En sus cartas, en sus cartas amables i encantadoras, se dibuja algunas veces una queja, como se dibuja una sonrisa en el rostro de una mujer que sufre. — «¿No seriamos mas felices viviendo siempre juntos, educando a nuestros hijos, léjos de esta eterna zozobra?» No se atreve a mas: parece que arrepentida de su falta de valor ante el cumplimiento de un deber se hubiera dicho: — «¿Por qué he de ser yo un obstáculo a su gloria? Dejémoslo seguir su destino por terrible que sea!» Miéntras tanto el desenlace de la trajedia se acercaba violentamente. En una de las raras visitas que Mercedes hacia a su esposo fué capturada por el ejército arjentino. La desgraciada había llegado al campamento chileno el dia de la sorpresa de San Nicolás, la catástrofe que decidió del porvenir de Carrera. «Sorprendida i aterrorizada por el conflicto de aquel dia, se había refujiado en la iglesia con las mujeres del pueblo; pero el jeneral Quintana, que se pagaba de se ser un jentil caballero, envió un ayudante a tranquilizarla, diciéndole — «que aquella no era guerra de damas.»— Dos días mas tarde el caballeroso Dorrego restituyó su bella cautiva al jeneral chileno, enviándole con ella un cortés saludo». [2]
Desde esa funesta sorpresa Carrera estaba perdido, i su esposa tan íntimamente ligada a él por el amor, era ya una viuda abandonada en pais estraño, con cinco hijos pequeños, sin amigos i sin recursos.
Carrera desesperado, impotente, llevando en su corazon el peso inmenso de sus desgracias, i en su cabeza el fuego inestinguible de su jenio, se lanzó al desierto, a las tolderías indias, buscando aliados entre los salvajes de las pampas. Las tribus le proclaman Pichi-Rei. Emprende nuevas correrías; pero ya no dá batallas militares; no tiene ejército; es solo el jefe de montoneras, de hombres desmoralizados. Así, de caída en caida, aquel hombre que realizó como político i como soldado verdaderos prodijios, llegó hasta el patíbulo de sus hermanos i murió como ellos en todo el vigor de su juventud, sin haber podido realizar sus jigantescos propósitos.
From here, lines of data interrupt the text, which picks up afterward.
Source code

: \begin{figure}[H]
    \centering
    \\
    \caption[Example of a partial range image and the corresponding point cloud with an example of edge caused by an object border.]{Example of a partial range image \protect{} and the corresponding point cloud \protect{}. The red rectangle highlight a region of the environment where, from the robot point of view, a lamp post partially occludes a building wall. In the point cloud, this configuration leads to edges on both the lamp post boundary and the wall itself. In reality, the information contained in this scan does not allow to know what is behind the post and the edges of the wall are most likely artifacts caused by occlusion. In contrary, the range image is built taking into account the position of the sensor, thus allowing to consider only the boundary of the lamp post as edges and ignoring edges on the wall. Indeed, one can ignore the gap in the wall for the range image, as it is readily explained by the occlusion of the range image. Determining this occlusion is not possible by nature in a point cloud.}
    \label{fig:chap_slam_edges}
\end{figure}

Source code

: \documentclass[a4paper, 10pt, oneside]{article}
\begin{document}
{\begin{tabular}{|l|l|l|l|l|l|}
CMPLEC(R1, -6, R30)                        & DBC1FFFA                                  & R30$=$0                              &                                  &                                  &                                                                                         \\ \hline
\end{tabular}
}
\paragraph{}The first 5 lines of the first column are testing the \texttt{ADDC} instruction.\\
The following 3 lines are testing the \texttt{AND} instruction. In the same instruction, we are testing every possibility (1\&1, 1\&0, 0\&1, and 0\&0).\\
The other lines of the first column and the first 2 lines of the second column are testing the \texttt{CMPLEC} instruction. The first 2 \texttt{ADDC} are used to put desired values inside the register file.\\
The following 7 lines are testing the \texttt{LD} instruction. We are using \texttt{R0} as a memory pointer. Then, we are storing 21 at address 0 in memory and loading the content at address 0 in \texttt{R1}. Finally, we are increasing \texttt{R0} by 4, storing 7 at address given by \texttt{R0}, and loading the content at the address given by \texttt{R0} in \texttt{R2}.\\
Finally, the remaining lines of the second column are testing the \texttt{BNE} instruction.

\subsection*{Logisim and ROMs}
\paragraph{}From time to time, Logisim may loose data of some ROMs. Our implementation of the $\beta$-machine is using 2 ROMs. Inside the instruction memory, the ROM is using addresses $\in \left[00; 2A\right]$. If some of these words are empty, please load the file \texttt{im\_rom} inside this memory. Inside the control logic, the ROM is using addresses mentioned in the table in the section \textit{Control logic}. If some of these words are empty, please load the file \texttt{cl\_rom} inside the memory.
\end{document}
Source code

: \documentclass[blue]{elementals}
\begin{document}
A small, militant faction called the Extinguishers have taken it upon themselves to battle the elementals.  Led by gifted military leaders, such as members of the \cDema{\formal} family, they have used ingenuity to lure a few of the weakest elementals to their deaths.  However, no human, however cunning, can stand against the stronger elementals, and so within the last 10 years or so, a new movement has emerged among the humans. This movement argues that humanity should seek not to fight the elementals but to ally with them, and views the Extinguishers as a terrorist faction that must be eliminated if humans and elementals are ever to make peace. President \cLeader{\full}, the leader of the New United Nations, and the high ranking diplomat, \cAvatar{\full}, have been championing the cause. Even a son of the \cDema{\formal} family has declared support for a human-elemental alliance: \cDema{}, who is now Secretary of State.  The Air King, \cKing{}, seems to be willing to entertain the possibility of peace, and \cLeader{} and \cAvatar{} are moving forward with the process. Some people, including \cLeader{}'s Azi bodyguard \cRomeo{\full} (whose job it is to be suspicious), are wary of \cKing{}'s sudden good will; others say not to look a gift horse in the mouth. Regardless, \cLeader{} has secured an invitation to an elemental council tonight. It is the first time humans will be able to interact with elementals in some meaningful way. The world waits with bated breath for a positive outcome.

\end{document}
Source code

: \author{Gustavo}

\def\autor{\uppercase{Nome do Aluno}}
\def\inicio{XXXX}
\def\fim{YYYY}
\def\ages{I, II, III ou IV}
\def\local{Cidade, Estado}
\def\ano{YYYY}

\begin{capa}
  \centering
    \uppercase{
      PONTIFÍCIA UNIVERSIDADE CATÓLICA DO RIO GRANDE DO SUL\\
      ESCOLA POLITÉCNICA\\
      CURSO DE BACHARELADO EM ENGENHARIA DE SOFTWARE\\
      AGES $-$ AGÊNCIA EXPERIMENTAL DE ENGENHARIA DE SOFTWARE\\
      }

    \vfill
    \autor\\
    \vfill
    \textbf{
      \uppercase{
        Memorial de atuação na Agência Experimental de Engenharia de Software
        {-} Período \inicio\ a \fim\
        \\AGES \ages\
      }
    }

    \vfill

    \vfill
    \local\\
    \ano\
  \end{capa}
Algun tiempo despues una mujer regaba con sus lágrimas esa tumba. Era Mercedes. Lo mas tremendo para ella era no haber podido recibir el eterno adios de los mismos labios de su esposo. Habria querido arrancar del fondo de la tumba aquel cuerpo idolatrado para darle un último i frenético abrazo. Para tranquilizarla fué necesario separarla violentamente de ese sitio i llevarla al hogar de sus hijos.